### Exercise details
Go through the records and copy each line where the word "newline" occurs.
- - -
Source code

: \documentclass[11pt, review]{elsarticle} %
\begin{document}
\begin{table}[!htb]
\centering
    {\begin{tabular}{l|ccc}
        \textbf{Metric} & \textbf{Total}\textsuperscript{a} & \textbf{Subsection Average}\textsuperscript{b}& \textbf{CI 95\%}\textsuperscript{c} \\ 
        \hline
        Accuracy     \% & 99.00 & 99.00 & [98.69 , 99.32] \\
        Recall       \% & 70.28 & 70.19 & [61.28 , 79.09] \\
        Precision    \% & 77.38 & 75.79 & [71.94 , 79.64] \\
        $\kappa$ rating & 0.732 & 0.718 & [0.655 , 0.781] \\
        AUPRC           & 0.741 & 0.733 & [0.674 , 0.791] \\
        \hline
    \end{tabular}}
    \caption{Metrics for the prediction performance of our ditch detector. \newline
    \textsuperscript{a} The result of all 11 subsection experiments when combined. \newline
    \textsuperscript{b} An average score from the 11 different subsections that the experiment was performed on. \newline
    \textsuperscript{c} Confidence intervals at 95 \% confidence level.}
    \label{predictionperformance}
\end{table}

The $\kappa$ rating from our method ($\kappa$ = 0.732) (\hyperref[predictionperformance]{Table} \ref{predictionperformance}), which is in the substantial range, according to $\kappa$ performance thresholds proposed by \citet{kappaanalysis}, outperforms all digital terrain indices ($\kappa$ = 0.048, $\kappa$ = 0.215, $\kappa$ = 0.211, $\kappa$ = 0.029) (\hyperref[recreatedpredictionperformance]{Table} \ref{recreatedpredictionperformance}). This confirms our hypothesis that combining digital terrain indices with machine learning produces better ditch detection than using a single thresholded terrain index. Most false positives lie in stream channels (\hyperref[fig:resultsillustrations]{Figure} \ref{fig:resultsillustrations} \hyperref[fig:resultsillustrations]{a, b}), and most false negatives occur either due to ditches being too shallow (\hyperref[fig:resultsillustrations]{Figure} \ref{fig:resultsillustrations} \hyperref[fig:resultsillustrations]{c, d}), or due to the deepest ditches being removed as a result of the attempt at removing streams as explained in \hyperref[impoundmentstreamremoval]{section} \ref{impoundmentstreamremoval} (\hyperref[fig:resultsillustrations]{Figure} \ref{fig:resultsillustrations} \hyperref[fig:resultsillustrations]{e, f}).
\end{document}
- - -
### Reply to the task
    \caption{Metrics for the prediction performance of our ditch detector. \newline
    \textsuperscript{a} The result of all 11 subsection experiments when combined. \newline
    \textsuperscript{b} An average score from the 11 different subsections that the experiment was performed on. \newline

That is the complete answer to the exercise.